▸ Task instructions:
Please return every line in the following data that includes the string "SubgraphArray".

▸ Task material:
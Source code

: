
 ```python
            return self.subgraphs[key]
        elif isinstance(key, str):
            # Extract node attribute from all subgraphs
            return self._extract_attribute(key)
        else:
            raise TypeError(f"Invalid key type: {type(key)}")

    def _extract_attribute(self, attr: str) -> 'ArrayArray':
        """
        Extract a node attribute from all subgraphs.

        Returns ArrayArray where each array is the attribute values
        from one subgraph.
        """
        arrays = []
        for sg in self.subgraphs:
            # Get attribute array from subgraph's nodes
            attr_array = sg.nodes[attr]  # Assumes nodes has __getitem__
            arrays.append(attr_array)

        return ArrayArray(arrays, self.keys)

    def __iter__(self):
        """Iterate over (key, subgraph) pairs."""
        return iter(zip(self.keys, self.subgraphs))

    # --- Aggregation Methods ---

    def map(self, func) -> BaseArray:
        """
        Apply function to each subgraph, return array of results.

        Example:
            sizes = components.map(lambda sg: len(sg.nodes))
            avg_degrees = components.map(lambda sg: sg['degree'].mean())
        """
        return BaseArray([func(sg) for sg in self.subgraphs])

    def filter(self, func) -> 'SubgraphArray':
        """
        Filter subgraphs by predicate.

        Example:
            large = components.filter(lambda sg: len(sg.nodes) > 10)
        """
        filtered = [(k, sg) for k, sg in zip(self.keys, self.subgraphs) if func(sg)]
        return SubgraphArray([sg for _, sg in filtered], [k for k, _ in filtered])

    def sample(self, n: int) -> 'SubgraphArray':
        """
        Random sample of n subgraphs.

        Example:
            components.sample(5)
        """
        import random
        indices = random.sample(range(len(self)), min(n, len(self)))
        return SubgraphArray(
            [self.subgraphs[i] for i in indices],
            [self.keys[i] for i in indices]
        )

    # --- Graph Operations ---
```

▸ Response for this exercise:
    def filter(self, func) -> 'SubgraphArray':
        return SubgraphArray([sg for _, sg in filtered], [k for k, _ in filtered])
    def sample(self, n: int) -> 'SubgraphArray':
        return SubgraphArray(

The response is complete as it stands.